[Stored data]
________________
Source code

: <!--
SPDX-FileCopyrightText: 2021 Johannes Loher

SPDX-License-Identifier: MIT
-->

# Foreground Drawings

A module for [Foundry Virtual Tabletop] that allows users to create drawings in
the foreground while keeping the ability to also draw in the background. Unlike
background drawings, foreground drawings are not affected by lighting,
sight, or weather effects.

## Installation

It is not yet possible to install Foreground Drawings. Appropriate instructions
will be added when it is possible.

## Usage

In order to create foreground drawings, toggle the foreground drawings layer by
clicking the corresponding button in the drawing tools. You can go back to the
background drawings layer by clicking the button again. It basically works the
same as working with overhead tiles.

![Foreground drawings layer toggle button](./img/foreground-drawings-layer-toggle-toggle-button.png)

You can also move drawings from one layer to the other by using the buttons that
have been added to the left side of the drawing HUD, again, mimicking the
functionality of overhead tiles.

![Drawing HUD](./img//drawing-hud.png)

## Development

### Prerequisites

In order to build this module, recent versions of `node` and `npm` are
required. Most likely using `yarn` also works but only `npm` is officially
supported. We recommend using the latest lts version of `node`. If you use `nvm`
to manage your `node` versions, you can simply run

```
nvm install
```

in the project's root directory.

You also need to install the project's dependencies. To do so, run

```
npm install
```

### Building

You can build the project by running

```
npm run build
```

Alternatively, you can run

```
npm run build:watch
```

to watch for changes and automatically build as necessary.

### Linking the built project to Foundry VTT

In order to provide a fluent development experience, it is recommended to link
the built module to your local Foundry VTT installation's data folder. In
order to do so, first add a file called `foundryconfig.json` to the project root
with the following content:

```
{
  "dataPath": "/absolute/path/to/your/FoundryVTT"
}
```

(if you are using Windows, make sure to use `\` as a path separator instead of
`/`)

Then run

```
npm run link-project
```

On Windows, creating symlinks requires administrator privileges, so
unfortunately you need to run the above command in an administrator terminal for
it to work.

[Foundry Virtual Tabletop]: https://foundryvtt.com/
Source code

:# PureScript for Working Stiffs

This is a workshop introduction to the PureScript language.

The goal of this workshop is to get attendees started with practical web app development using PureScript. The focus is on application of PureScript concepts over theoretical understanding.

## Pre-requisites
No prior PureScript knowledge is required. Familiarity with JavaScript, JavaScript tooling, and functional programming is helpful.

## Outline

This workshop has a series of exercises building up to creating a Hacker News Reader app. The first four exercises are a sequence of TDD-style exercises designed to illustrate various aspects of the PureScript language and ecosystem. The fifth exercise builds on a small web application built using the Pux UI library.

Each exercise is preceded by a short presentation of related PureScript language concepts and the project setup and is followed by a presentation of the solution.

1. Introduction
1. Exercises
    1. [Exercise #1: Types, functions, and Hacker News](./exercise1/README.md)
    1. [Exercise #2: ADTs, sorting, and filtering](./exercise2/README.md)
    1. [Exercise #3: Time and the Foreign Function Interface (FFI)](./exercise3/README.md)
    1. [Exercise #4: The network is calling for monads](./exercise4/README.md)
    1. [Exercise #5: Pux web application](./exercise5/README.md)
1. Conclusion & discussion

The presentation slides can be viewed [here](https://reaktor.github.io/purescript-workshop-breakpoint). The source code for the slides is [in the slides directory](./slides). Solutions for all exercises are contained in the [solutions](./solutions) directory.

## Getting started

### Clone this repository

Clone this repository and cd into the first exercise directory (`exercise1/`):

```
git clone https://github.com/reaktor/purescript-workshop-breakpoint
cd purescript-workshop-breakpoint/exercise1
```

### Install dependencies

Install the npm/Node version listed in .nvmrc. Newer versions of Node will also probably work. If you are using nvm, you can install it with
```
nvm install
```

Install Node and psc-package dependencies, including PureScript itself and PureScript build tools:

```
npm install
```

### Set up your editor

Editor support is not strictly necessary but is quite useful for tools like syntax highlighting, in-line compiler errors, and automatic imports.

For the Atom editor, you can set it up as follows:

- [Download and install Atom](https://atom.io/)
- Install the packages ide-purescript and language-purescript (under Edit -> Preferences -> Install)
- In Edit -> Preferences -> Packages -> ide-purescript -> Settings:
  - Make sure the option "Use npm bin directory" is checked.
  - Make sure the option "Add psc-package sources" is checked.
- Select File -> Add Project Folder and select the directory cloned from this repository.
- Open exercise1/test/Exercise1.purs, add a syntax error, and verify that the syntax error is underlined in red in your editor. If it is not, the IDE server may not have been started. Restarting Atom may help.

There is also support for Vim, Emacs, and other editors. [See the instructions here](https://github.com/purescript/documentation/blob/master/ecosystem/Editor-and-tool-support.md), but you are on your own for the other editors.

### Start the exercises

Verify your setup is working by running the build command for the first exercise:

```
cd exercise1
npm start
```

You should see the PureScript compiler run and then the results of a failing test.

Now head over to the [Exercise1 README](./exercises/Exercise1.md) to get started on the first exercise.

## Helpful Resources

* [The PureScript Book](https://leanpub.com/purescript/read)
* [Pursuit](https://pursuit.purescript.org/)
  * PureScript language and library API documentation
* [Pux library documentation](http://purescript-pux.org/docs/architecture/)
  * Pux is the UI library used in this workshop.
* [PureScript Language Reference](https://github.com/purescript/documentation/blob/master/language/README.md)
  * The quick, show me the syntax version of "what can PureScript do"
________________
- **Task description**
An exact repeat of all the records is required.

- **Task result**
Source code

: <!--
SPDX-FileCopyrightText: 2021 Johannes Loher

SPDX-License-Identifier: MIT
-->

# Foreground Drawings

A module for [Foundry Virtual Tabletop] that allows users to create drawings in
the foreground while keeping the ability to also draw in the background. Unlike
background drawings, foreground drawings are not affected by lighting,
sight, or weather effects.

## Installation

It is not yet possible to install Foreground Drawings. Appropriate instructions
will be added when it is possible.

## Usage

In order to create foreground drawings, toggle the foreground drawings layer by
clicking the corresponding button in the drawing tools. You can go back to the
background drawings layer by clicking the button again. It basically works the
same as working with overhead tiles.

![Foreground drawings layer toggle button](./img/foreground-drawings-layer-toggle-toggle-button.png)

You can also move drawings from one layer to the other by using the buttons that
have been added to the left side of the drawing HUD, again, mimicking the
functionality of overhead tiles.

![Drawing HUD](./img//drawing-hud.png)

## Development

### Prerequisites

In order to build this module, recent versions of `node` and `npm` are
required. Most likely using `yarn` also works but only `npm` is officially
supported. We recommend using the latest lts version of `node`. If you use `nvm`
to manage your `node` versions, you can simply run

```
nvm install
```

in the project's root directory.

You also need to install the project's dependencies. To do so, run

```
npm install
```

### Building

You can build the project by running

```
npm run build
```

Alternatively, you can run

```
npm run build:watch
```

to watch for changes and automatically build as necessary.

### Linking the built project to Foundry VTT

In order to provide a fluent development experience, it is recommended to link
the built module to your local Foundry VTT installation's data folder. In
order to do so, first add a file called `foundryconfig.json` to the project root
with the following content:

```
{
  "dataPath": "/absolute/path/to/your/FoundryVTT"
}
```

(if you are using Windows, make sure to use `\` as a path separator instead of
`/`)

Then run

```
npm run link-project
```

On Windows, creating symlinks requires administrator privileges, so
unfortunately you need to run the above command in an administrator terminal for
it to work.

[Foundry Virtual Tabletop]: https://foundryvtt.com/
Source code

:# PureScript for Working Stiffs

This is a workshop introduction to the PureScript language.

The goal of this workshop is to get attendees started with practical web app development using PureScript. The focus is on application of PureScript concepts over theoretical understanding.

## Pre-requisites
No prior PureScript knowledge is required. Familiarity with JavaScript, JavaScript tooling, and functional programming is helpful.

## Outline

This workshop has a series of exercises building up to creating a Hacker News Reader app. The first four exercises are a sequence of TDD-style exercises designed to illustrate various aspects of the PureScript language and ecosystem. The fifth exercise builds on a small web application built using the Pux UI library.

Each exercise is preceded by a short presentation of related PureScript language concepts and the project setup and is followed by a presentation of the solution.

1. Introduction
1. Exercises
    1. [Exercise #1: Types, functions, and Hacker News](./exercise1/README.md)
    1. [Exercise #2: ADTs, sorting, and filtering](./exercise2/README.md)
    1. [Exercise #3: Time and the Foreign Function Interface (FFI)](./exercise3/README.md)
    1. [Exercise #4: The network is calling for monads](./exercise4/README.md)
    1. [Exercise #5: Pux web application](./exercise5/README.md)
1. Conclusion & discussion

The presentation slides can be viewed [here](https://reaktor.github.io/purescript-workshop-breakpoint). The source code for the slides is [in the slides directory](./slides). Solutions for all exercises are contained in the [solutions](./solutions) directory.

## Getting started

### Clone this repository

Clone this repository and cd into the first exercise directory (`exercise1/`):

```
git clone https://github.com/reaktor/purescript-workshop-breakpoint
cd purescript-workshop-breakpoint/exercise1
```

### Install dependencies

Install the npm/Node version listed in .nvmrc. Newer versions of Node will also probably work. If you are using nvm, you can install it with
```
nvm install
```

Install Node and psc-package dependencies, including PureScript itself and PureScript build tools:

```
npm install
```

### Set up your editor

Editor support is not strictly necessary but is quite useful for tools like syntax highlighting, in-line compiler errors, and automatic imports.

For the Atom editor, you can set it up as follows:

- [Download and install Atom](https://atom.io/)
- Install the packages ide-purescript and language-purescript (under Edit -> Preferences -> Install)
- In Edit -> Preferences -> Packages -> ide-purescript -> Settings:
  - Make sure the option "Use npm bin directory" is checked.
  - Make sure the option "Add psc-package sources" is checked.
- Select File -> Add Project Folder and select the directory cloned from this repository.
- Open exercise1/test/Exercise1.purs, add a syntax error, and verify that the syntax error is underlined in red in your editor. If it is not, the IDE server may not have been started. Restarting Atom may help.

There is also support for Vim, Emacs, and other editors. [See the instructions here](https://github.com/purescript/documentation/blob/master/ecosystem/Editor-and-tool-support.md), but you are on your own for the other editors.

### Start the exercises

Verify your setup is working by running the build command for the first exercise:

```
cd exercise1
npm start
```

You should see the PureScript compiler run and then the results of a failing test.

Now head over to the [Exercise1 README](./exercises/Exercise1.md) to get started on the first exercise.

## Helpful Resources

* [The PureScript Book](https://leanpub.com/purescript/read)
* [Pursuit](https://pursuit.purescript.org/)
  * PureScript language and library API documentation
* [Pux library documentation](http://purescript-pux.org/docs/architecture/)
  * Pux is the UI library used in this workshop.
* [PureScript Language Reference](https://github.com/purescript/documentation/blob/master/language/README.md)
  * The quick, show me the syntax version of "what can PureScript do"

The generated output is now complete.